Correlation Between Veidekke ASA and Gjensidige Forsikring
Can any of the company-specific risk be diversified away by investing in both Veidekke ASA and Gjensidige Forsikring at the same time? Although using a correlation coefficient on its own may not help to predict future stock returns, this module helps to understand the diversifiable risk of combining Veidekke ASA and Gjensidige Forsikring into the same portfolio, which is an essential part of the fundamental portfolio management process.
By analyzing existing cross correlation between Veidekke ASA and Gjensidige Forsikring ASA, you can compare the effects of market volatilities on Veidekke ASA and Gjensidige Forsikring and check how they will diversify away market risk if combined in the same portfolio for a given time horizon. You can also utilize pair trading strategies of matching a long position in Veidekke ASA with a short position of Gjensidige Forsikring. Check out your portfolio center. Please also check ongoing floating volatility patterns of Veidekke ASA and Gjensidige Forsikring.

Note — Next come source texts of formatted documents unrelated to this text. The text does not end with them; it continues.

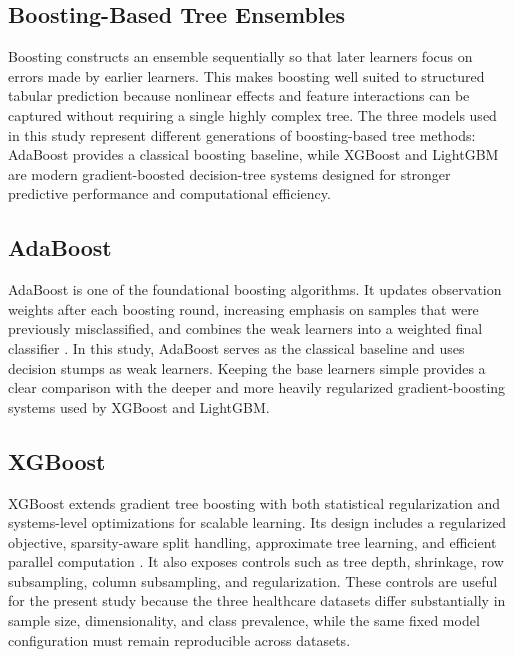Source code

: \subsection{Boosting-Based Tree Ensembles}
\label{subsec:rw_boosting}

Boosting constructs an ensemble sequentially so that later learners focus on
errors made by earlier learners. This makes boosting well suited to structured
tabular prediction because nonlinear effects and feature interactions can be
captured without requiring a single highly complex tree. The three models used
in this study represent different generations of boosting-based tree methods:
AdaBoost provides a classical boosting baseline, while XGBoost and LightGBM are
modern gradient-boosted decision-tree systems designed for stronger predictive
performance and computational efficiency.

\subsection{AdaBoost}
\label{subsec:rw_adaboost}

AdaBoost is one of the foundational boosting algorithms. It updates observation
weights after each boosting round, increasing emphasis on samples that were
previously misclassified, and combines the weak learners into a weighted final
classifier \cite{freund1997adaboost}. In this study, AdaBoost serves as the
classical baseline and uses decision stumps as weak learners. Keeping the base
learners simple provides a clear comparison with the deeper and more heavily
regularized gradient-boosting systems used by XGBoost and LightGBM.

\subsection{XGBoost}
\label{subsec:rw_xgboost}

XGBoost extends gradient tree boosting with both statistical regularization and
systems-level optimizations for scalable learning. Its design includes a
regularized objective, sparsity-aware split handling, approximate tree learning,
and efficient parallel computation \cite{chen2016xgboost}. It also exposes
controls such as tree depth, shrinkage, row subsampling, column subsampling, and
regularization. These controls are useful for the present study because the
three healthcare datasets differ substantially in sample size, dimensionality,
and class prevalence, while the same fixed model configuration must remain
reproducible across datasets.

Diversification Opportunities for Veidekke ASA and Gjensidige Forsikring
0.14 | Correlation Coefficient |
Average diversification
The 3 months correlation between Veidekke and Gjensidige is 0.14. Overlapping area represents the amount of risk that can be diversified away by holding Veidekke ASA and Gjensidige Forsikring ASA in the same portfolio, assuming nothing else is changed. The correlation between historical prices or returns on Gjensidige Forsikring ASA and Veidekke ASA is a relative statistical measure of the degree to which these equity instruments tend to move together. The correlation coefficient measures the extent to which returns on Veidekke ASA are associated (or correlated) with Gjensidige Forsikring. Values of the correlation coefficient range from -1 to +1, where. The correlation of zero (0) is possible when the price movement of Gjensidige Forsikring ASA has no effect on the direction of Veidekke ASA i.e., Veidekke ASA and Gjensidige Forsikring go up and down completely randomly.

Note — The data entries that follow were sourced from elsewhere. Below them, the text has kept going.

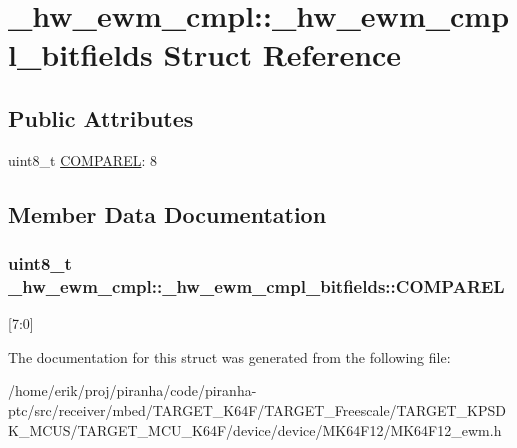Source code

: \hypertarget{struct__hw__ewm__cmpl_1_1__hw__ewm__cmpl__bitfields}{}\section{\+\_\+hw\+\_\+ewm\+\_\+cmpl\+:\+:\+\_\+hw\+\_\+ewm\+\_\+cmpl\+\_\+bitfields Struct Reference}
\label{struct__hw__ewm__cmpl_1_1__hw__ewm__cmpl__bitfields}
\subsection*{Public Attributes}
\begin{DoxyCompactItemize}
\item 
uint8\+\_\+t \hyperlink{struct__hw__ewm__cmpl_1_1__hw__ewm__cmpl__bitfields_ad1802814942e34c6a756942c7c2aa018}{C\+O\+M\+P\+A\+R\+EL}\+: 8
\end{DoxyCompactItemize}


\subsection{Member Data Documentation}
\subsubsection[{\texorpdfstring{C\+O\+M\+P\+A\+R\+EL}{COMPAREL}}]{\setlength{\rightskip}{0pt plus 5cm}uint8\+\_\+t \+\_\+hw\+\_\+ewm\+\_\+cmpl\+::\+\_\+hw\+\_\+ewm\+\_\+cmpl\+\_\+bitfields\+::\+C\+O\+M\+P\+A\+R\+EL}\hypertarget{struct__hw__ewm__cmpl_1_1__hw__ewm__cmpl__bitfields_ad1802814942e34c6a756942c7c2aa018}{}\label{struct__hw__ewm__cmpl_1_1__hw__ewm__cmpl__bitfields_ad1802814942e34c6a756942c7c2aa018}
\mbox{[}7\+:0\mbox{]} 

The documentation for this struct was generated from the following file\+:\begin{DoxyCompactItemize}
\item 
/home/erik/proj/piranha/code/piranha-\/ptc/src/receiver/mbed/\+T\+A\+R\+G\+E\+T\+\_\+\+K64\+F/\+T\+A\+R\+G\+E\+T\+\_\+\+Freescale/\+T\+A\+R\+G\+E\+T\+\_\+\+K\+P\+S\+D\+K\+\_\+\+M\+C\+U\+S/\+T\+A\+R\+G\+E\+T\+\_\+\+M\+C\+U\+\_\+\+K64\+F/device/device/\+M\+K64\+F12/M\+K64\+F12\+\_\+ewm.\+h\end{DoxyCompactItemize}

Pair Corralation between Veidekke ASA and Gjensidige Forsikring
Assuming the 90 days trading horizon Veidekke ASA is expected to generate 1.2 times more return on investment than Gjensidige Forsikring. However, Veidekke ASA is 1.2 times more volatile than Gjensidige Forsikring ASA. It trades about 0.23 of its potential returns per unit of risk. Gjensidige Forsikring ASA is currently generating about -0.13 per unit of risk. If you would invest 12,460 in Veidekke ASA on August 24, 2024 and sell it today you would earn a total of 920.00 from holding Veidekke ASA or generate 7.38% return on investment over 90 days.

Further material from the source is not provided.